-- Opening Marker --

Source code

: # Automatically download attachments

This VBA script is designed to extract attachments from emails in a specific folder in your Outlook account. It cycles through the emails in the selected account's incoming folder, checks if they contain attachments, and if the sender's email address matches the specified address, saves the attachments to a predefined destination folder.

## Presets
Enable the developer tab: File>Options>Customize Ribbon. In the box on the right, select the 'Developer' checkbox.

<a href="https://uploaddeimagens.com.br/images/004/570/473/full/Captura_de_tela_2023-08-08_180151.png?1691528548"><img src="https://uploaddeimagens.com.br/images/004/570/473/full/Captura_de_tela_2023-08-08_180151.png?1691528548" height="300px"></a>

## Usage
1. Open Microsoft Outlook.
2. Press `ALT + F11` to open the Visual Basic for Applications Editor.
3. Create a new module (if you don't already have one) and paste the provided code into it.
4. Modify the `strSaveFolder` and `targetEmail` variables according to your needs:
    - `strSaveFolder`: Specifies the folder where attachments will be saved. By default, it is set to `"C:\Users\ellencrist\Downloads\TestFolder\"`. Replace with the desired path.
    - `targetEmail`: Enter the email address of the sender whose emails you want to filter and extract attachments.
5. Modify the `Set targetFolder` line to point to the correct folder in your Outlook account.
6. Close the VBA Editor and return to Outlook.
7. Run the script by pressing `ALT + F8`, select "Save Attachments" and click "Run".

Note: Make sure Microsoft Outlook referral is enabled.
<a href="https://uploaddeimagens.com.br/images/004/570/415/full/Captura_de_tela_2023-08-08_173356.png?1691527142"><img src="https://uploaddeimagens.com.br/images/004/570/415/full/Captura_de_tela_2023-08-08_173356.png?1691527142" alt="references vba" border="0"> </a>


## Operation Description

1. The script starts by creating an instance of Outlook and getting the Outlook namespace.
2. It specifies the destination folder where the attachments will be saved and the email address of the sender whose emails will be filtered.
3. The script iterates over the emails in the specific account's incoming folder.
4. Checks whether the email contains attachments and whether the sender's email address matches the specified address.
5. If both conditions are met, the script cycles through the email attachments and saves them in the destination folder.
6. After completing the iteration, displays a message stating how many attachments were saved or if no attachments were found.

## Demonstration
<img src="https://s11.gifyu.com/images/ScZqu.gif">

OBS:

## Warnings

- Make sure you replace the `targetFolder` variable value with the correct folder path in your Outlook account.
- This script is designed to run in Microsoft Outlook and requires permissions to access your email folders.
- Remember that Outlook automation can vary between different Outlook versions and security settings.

-- Closing Marker --

■ WHAT THE TASK REQUIRES:
How many lines in the records hold the string "whose"? Reply with the number only.

■ RESPONSE AREA:
2